Cooperation Is Key: E.D.N.Y. Decision Illustrates the Risk of Refusing to Cooperate in Discovery

While litigation is inherently adversarial, counsel and litigants would be well-served to recognize that “zealous advocacy” and cooperation need not be mutually exclusive, especially in cases with significant amounts of electronically stored information (ESI). A recent decision from the District Court for the Eastern District of New York illustrates the risk a party and/or counsel takes in refusing to engage in the meet and confer process. This decision also reaffirms the fact that, when parties are working on crafting ESI search terms, it is the parties, not the court, who are in the best position to resolve such discovery disputes through the meet and confer process required under FRCP 26.

Cooperation during the discovery process is not only economical in avoiding potential costly disputes, but also required by the Federal Rules of Civil Procedure. In particular, Rule 1 instructs the parties must help the court to “secure the just, speedy, and inexpensive determination of every action and proceeding.” To effectuate that goal, Rule 26(f) requires cooperation by the parties in formulating a discovery plan and meaningfully meeting and conferring in the event a discovery dispute arises. In the event the parties fail to cooperate, Rule 37 provides the court the ability to sanction a party for failing “to cooperate in discovery.” Additionally, many times, the local rules for the district courts, judicial preferences and procedures, and/or state court rules impose specific requirements for a party to outline good faith efforts taken before filing a motion to compel related to pretrial discovery.

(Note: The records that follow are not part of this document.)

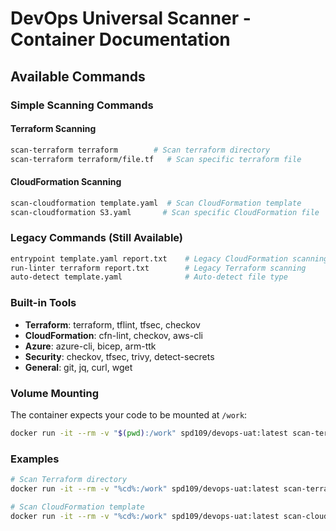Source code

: # DevOps Universal Scanner - Container Documentation

## Available Commands

### Simple Scanning Commands

#### Terraform Scanning
```bash
scan-terraform terraform        # Scan terraform directory
scan-terraform terraform/file.tf   # Scan specific terraform file
```

#### CloudFormation Scanning
```bash
scan-cloudformation template.yaml  # Scan CloudFormation template
scan-cloudformation S3.yaml       # Scan specific CloudFormation file
```

### Legacy Commands (Still Available)

```bash
entrypoint template.yaml report.txt    # Legacy CloudFormation scanning
run-linter terraform report.txt        # Legacy Terraform scanning
auto-detect template.yaml              # Auto-detect file type
```

### Built-in Tools

- **Terraform**: terraform, tflint, tfsec, checkov
- **CloudFormation**: cfn-lint, checkov, aws-cli
- **Azure**: azure-cli, bicep, arm-ttk
- **Security**: checkov, tfsec, trivy, detect-secrets
- **General**: git, jq, curl, wget

### Volume Mounting

The container expects your code to be mounted at `/work`:

```bash
docker run -it --rm -v "$(pwd):/work" spd109/devops-uat:latest scan-terraform terraform
```

### Examples

```bash
# Scan Terraform directory
docker run -it --rm -v "%cd%:/work" spd109/devops-uat:latest scan-terraform terraform

# Scan CloudFormation template
docker run -it --rm -v "%cd%:/work" spd109/devops-uat:latest scan-cloudformation S3.yaml
```
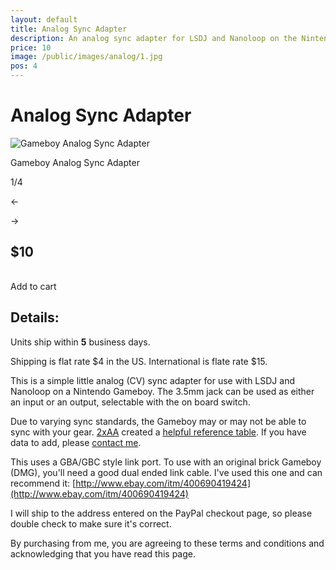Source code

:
```yaml
---
layout: default
title: Analog Sync Adapter
description: An analog sync adapter for LSDJ and Nanoloop on the Nintendo Gameboy to sync with korg volca and other analog sync hardware.
price: 10
image: /public/images/analog/1.jpg
pos: 4
---
```

# Analog Sync Adapter

<div class="gallery">
	<img src="{{ site.baseurl }}public/images/analog/1.jpg" alt="Gameboy Analog Sync Adapter" id="gallery_image" onclick="cycle(1); return false;">
	<p id="gallery_subtitle">Gameboy Analog Sync Adapter</p>
	<p id="gallery_pos_text">1/4</p>
	<div id="gallery_nav">
		<p id="gallery_nav_left" onclick="cycle(0); return false;">←</p>
		<p id="gallery_nav_right" onclick="cycle(1); return false;">→</p>
	</div>
</div>

## $10

<table>
  <form id="paypal" target="paypal" action="https://www.paypal.com/cgi-bin/webscr" method="post">
  <input type="hidden" name="cmd" value="_s-xclick">
  <input type="hidden" name="hosted_button_id" value="XX7SM3UNHZD2W">
  </form>
</table>

<div class="addToCart noselect" onclick="addToCart()">
  Add to cart
</div>

## Details:

Units ship within **5** business days.

Shipping is flat rate $4 in the US. International is flate rate $15.

This is a simple little analog (CV) sync adapter for use with LSDJ and Nanoloop on a Nintendo Gameboy. The 3.5mm jack can be used as either an input or an output, selectable with the on board switch.

Due to varying sync standards, the Gameboy may or may not be able to sync with your gear. [2xAA](http://2xaa.fm/) created a [helpful reference table](https://docs.google.com/spreadsheets/d/1Zp8QNA-DvxcDrwfsfiOStrkqZFRB77vNtZBtJJFJ-xM/edit#gid=0). If you have data to add, please [contact me](mailto:bro@catskull.net).

This uses a GBA/GBC style link port. To use with an original brick Gameboy (DMG), you'll need a good dual ended link cable. I've used this one and can recommend it: [http://www.ebay.com/itm/400690419424](http://www.ebay.com/itm/400690419424)

I will ship to the address entered on the PayPal checkout page, so please double check to make sure it's correct.

By purchasing from me, you are agreeing to these terms and conditions and acknowledging that you have read this page.

<script src="https://ajax.googleapis.com/ajax/libs/jquery/2.2.2/jquery.min.js"></script>
<script src="{{ site.baseurl }}public/js/analogsyncgallery.js"></script>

In Beaton v. Verizon N.Y., Inc., the plaintiff initiated a collective action against the defendant under the Fair Labor Standards Act (FLSA) and the New York Labor Law (NYLL) for alleged nonpayment for tasks performed prior to or after his shift as a technician escort – someone who “provid[es] security to technicians during their visits to customers’ homes and businesses.” The court entered a conditional certification for the plaintiff’s FLSA claim, limited to the garage out of which the plaintiff was based. Subsequent to this conditional certification, the parties raised two discovery disputes requiring the court’s adjudication: (1) determining the appropriate search terms for ESI relevant to the plaintiff’s claims; and (2) requesting to compel the defendant’s responses to certain interrogatories and document requests.

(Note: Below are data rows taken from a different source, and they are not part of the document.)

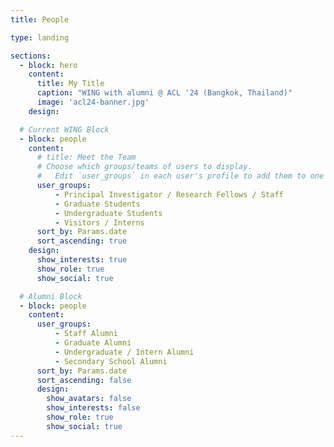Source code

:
 ```yaml
---
title: People

type: landing

sections:
  - block: hero
    content:
      title: My Title
      caption: "WING with alumni @ ACL '24 (Bangkok, Thailand)"
      image: 'acl24-banner.jpg'
    design:

  # Current WING Block
  - block: people
    content:
      # title: Meet the Team
      # Choose which groups/teams of users to display.
      #   Edit `user_groups` in each user's profile to add them to one or more of these groups.
      user_groups:
          - Principal Investigator / Research Fellows / Staff
          - Graduate Students
          - Undergraduate Students
          - Visitors / Interns
      sort_by: Params.date
      sort_ascending: true
    design:
      show_interests: true
      show_role: true
      show_social: true

  # Alumni Block
  - block: people
    content:
      user_groups:
          - Staff Alumni
          - Graduate Alumni
          - Undergraduate / Intern Alumni
          - Secondary School Alumni
      sort_by: Params.date
      sort_ascending: false
      design:
        show_avatars: false
        show_interests: false
        show_role: true
        show_social: true
---
```

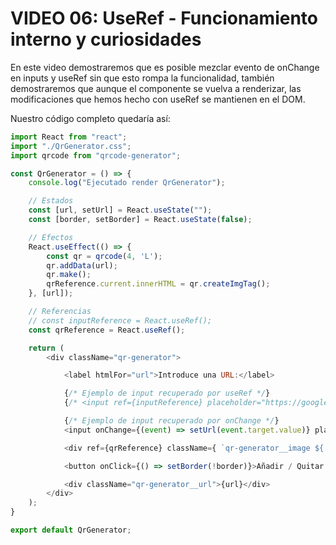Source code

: # VIDEO 06: UseRef - Funcionamiento interno y curiosidades

En este video demostraremos que es posible mezclar evento de onChange en inputs y useRef sin que esto rompa la funcionalidad, también demostraremos que aunque el componente se vuelva a renderizar, las modificaciones que hemos hecho con useRef se mantienen en el DOM.

Nuestro código completo quedaría así:

```javascript
import React from "react";
import "./QrGenerator.css";
import qrcode from "qrcode-generator";

const QrGenerator = () => {
    console.log("Ejecutado render QrGenerator");

    // Estados
    const [url, setUrl] = React.useState("");
    const [border, setBorder] = React.useState(false);

    // Efectos
    React.useEffect(() => {
        const qr = qrcode(4, 'L');
        qr.addData(url);
        qr.make();
        qrReference.current.innerHTML = qr.createImgTag();
    }, [url]);

    // Referencias
    // const inputReference = React.useRef();
    const qrReference = React.useRef();

    return (
        <div className="qr-generator">

            <label htmlFor="url">Introduce una URL:</label>

            {/* Ejemplo de input recuperado por useRef */}
            {/* <input ref={inputReference} placeholder="https://google.es" name="url" id="url" type="text"/> */}

            {/* Ejemplo de input recuperado por onChange */}
            <input onChange={(event) => setUrl(event.target.value)} placeholder="https://google.es" name="url" id="url" type="text" />

            <div ref={qrReference} className={ `qr-generator__image ${ border ? 'qr-generator__image--border' : '' }` }></div>

            <button onClick={() => setBorder(!border)}>Añadir / Quitar borde</button>

            <div className="qr-generator__url">{url}</div>
        </div>
    );
}

export default QrGenerator;
```
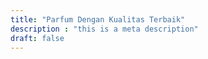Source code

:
 ```yaml
---
title: "Parfum Dengan Kualitas Terbaik"
description : "this is a meta description"
draft: false
---
```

With regard to the ESI search terms, the court admonished the plaintiff for his lack of cooperation in crafting appropriate and reasonable search terms. For example, the plaintiff proposed more than 40 search terms for one interrogatory, which resulted in more than 84,000 hits. After the plaintiff provided revisions to the terms, the number of hits was reduced to about 59,000. The defendant noted that only 3,400 hits occurred when it ran the plaintiff’s name and requested the plaintiff propose additional targeted searches in an effort to reduce the burden of production. The plaintiff failed to respond to the defendant’s request, and instead raised the issue with the court. The court noted it was “ill-suited to resolve” the dispute and directed the parties to meet and confer to develop the appropriate search terms.

Additionally, the court denied the plaintiff’s request to compel interrogatory and document request responses seeking information for potential class members, because the plaintiff failed to demonstrate the relevance of such information and, in light of the breadth of the information sought, compliance with the requests would impose an undue burden on the defendant.

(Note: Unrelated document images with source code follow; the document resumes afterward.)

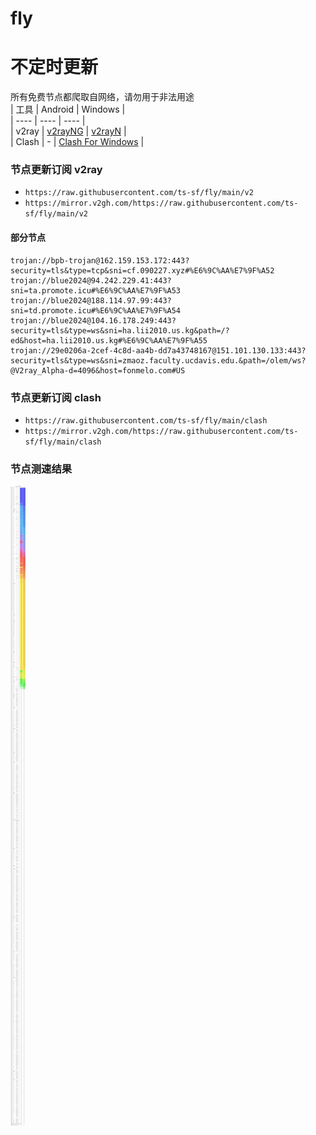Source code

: # fly
# 不定时更新
所有免费节点都爬取自网络，请勿用于非法用途  
|  工具  | Android  | Windows  |  
|  ----  | ----   | ----  |  
| v2ray  | [v2rayNG](https://github.com/2dust/v2rayNG/releases) | [v2rayN](https://github.com/2dust/v2rayN/releases) |  
| Clash  | - | [Clash For Windows](https://github.com/2dust/clashN/releases) | 
  
### 节点更新订阅  v2ray
- `https://raw.githubusercontent.com/ts-sf/fly/main/v2`  
- `https://mirror.v2gh.com/https://raw.githubusercontent.com/ts-sf/fly/main/v2`  

#### 部分节点  
``` 
trojan://bpb-trojan@162.159.153.172:443?security=tls&type=tcp&sni=cf.090227.xyz#%E6%9C%AA%E7%9F%A52
trojan://blue2024@94.242.229.41:443?sni=ta.promote.icu#%E6%9C%AA%E7%9F%A53
trojan://blue2024@188.114.97.99:443?sni=td.promote.icu#%E6%9C%AA%E7%9F%A54
trojan://blue2024@104.16.178.249:443?security=tls&type=ws&sni=ha.lii2010.us.kg&path=/?ed&host=ha.lii2010.us.kg#%E6%9C%AA%E7%9F%A55
trojan://29e0206a-2cef-4c8d-aa4b-dd7a43748167@151.101.130.133:443?security=tls&type=ws&sni=zmaoz.faculty.ucdavis.edu.&path=/olem/ws?@V2ray_Alpha-d=4096&host=fonmelo.com#US
```
### 节点更新订阅  clash
- `https://raw.githubusercontent.com/ts-sf/fly/main/clash`  
- `https://mirror.v2gh.com/https://raw.githubusercontent.com/ts-sf/fly/main/clash`  

### 节点测速结果
![image](traffic.png)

The Beaton opinion provides an egregious example of the failure to cooperate in the discovery process. Not only does a failure to cooperate flout the Federal Rules of Civil Procedure and drive up litigation costs through “discovery on discovery” and motion practice, it also destroys a party’s credibility with the court, as the first question most judges will have for counsel in addressing a motion to compel will deal with what the moving party did prior to filing a motion to compel to resolve the dispute without judicial assistance. To effectuate cooperation in the discovery process, counsel must understand the facts and issues of the case and identify data custodians through effective custodian interviews that help counsel identify the relevant ESI and its location, as well as the best way to preserve the relevant ESI. By engaging in these steps, the parties will be in the best position to resolve potential discovery disputes involving ESI, such as narrowing search terms or suggesting alternative custodians or data locations. Cooperation by the parties will, in many cases, prevent costly motion practice, and for those situations where good faith efforts fall short, the parties will at least be able to inform the courts that they took the meet and confer requirements seriously, but simply were not able to resolve their differences.